(Dataset records)

++++++++++++++++++++

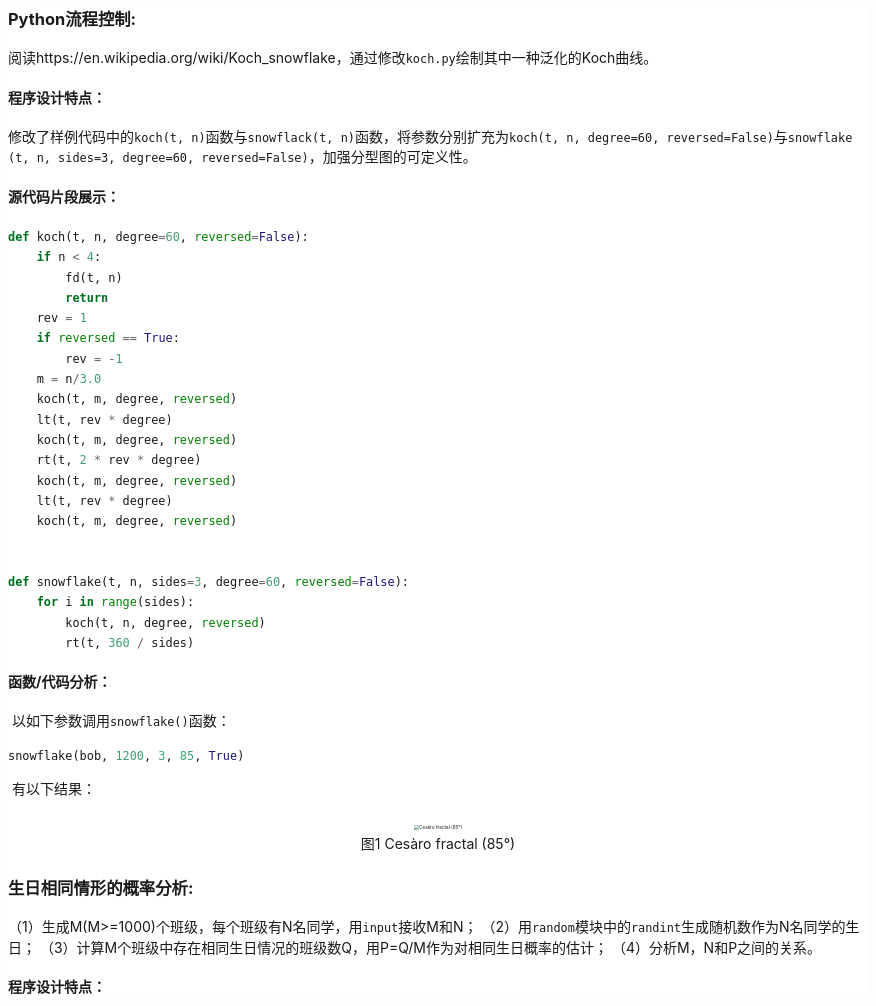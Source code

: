 ### **Python流程控制:**

​		阅读https://en.wikipedia.org/wiki/Koch_snowflake，通过修改`koch.py`绘制其中一种泛化的Koch曲线。

#### **程序设计特点：**

​		修改了样例代码中的`koch(t, n)`函数与`snowflack(t, n)`函数，将参数分别扩充为`koch(t, n, degree=60, reversed=False)`与`snowflake(t, n, sides=3, degree=60, reversed=False)`，加强分型图的可定义性。

#### **源代码片段展示：**

```python
def koch(t, n, degree=60, reversed=False):
    if n < 4:
        fd(t, n)
        return
    rev = 1
    if reversed == True:
        rev = -1
    m = n/3.0
    koch(t, m, degree, reversed)
    lt(t, rev * degree)
    koch(t, m, degree, reversed)
    rt(t, 2 * rev * degree)
    koch(t, m, degree, reversed)
    lt(t, rev * degree)
    koch(t, m, degree, reversed)


def snowflake(t, n, sides=3, degree=60, reversed=False):
    for i in range(sides):
        koch(t, n, degree, reversed)
        rt(t, 360 / sides)
```

#### **函数/代码分析：**

​		以如下参数调用`snowflake()`函数：
```python
snowflake(bob, 1200, 3, 85, True)
```

​		有以下结果：
<center><img src="./Img/Cesa%CC%80ro%20fractal%20(85%C2%B0).png" alt="Cesàro fractal (85°)" style="zoom: 33%; algin: center" /></center>
<center>图1 Cesàro fractal (85°)</center>

### **生日相同情形的概率分析:**

（1）生成M(M>=1000)个班级，每个班级有N名同学，用`input`接收M和N；
（2）用`random`模块中的`randint`生成随机数作为N名同学的生日；
（3）计算M个班级中存在相同生日情况的班级数Q，用P=Q/M作为对相同生日概率的估计；
（4）分析M，N和P之间的关系。

#### **程序设计特点：**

++++++++++++++++++++

Exercise prompt. Wherever a line in the entries holds "sides", copy that line.

Written answer.
​		修改了样例代码中的`koch(t, n)`函数与`snowflack(t, n)`函数，将参数分别扩充为`koch(t, n, degree=60, reversed=False)`与`snowflake(t, n, sides=3, degree=60, reversed=False)`，加强分型图的可定义性。
def snowflake(t, n, sides=3, degree=60, reversed=False):
    for i in range(sides):
        rt(t, 360 / sides)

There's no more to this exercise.